* **PROBLEM STATEMENT**
Which lines in the records below contain the word "tiep"? Return each of them.

* **TASK INPUT**
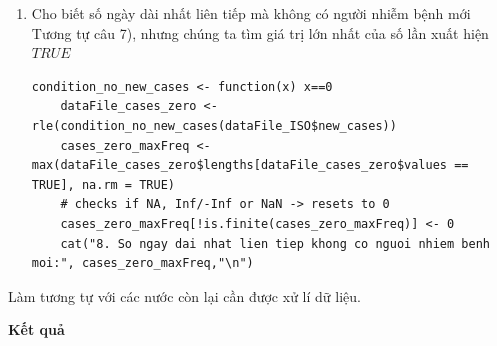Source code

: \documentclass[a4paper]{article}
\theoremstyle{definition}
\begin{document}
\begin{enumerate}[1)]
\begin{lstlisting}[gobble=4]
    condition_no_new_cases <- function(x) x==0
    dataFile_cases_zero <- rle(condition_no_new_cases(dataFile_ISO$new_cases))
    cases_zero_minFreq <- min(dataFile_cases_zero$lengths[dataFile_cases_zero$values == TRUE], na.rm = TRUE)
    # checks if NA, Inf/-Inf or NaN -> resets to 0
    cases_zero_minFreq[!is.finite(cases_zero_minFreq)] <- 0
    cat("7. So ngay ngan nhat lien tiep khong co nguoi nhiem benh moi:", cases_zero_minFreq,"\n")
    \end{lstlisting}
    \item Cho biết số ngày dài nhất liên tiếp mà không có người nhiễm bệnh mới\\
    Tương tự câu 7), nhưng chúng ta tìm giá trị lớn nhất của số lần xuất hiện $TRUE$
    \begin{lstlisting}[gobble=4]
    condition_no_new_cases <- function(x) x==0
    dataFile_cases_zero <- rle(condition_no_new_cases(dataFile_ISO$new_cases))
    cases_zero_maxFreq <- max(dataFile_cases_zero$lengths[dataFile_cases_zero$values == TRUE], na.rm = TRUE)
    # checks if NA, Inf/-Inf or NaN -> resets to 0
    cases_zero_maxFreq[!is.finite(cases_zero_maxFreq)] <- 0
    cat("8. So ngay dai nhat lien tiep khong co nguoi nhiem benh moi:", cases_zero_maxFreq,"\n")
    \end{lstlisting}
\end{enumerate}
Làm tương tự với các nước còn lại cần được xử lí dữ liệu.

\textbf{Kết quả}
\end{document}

* **TASK SOLUTION**
    cat("7. So ngay ngan nhat lien tiep khong co nguoi nhiem benh moi:", cases_zero_minFreq,"\n")
    cat("8. So ngay dai nhat lien tiep khong co nguoi nhiem benh moi:", cases_zero_maxFreq,"\n")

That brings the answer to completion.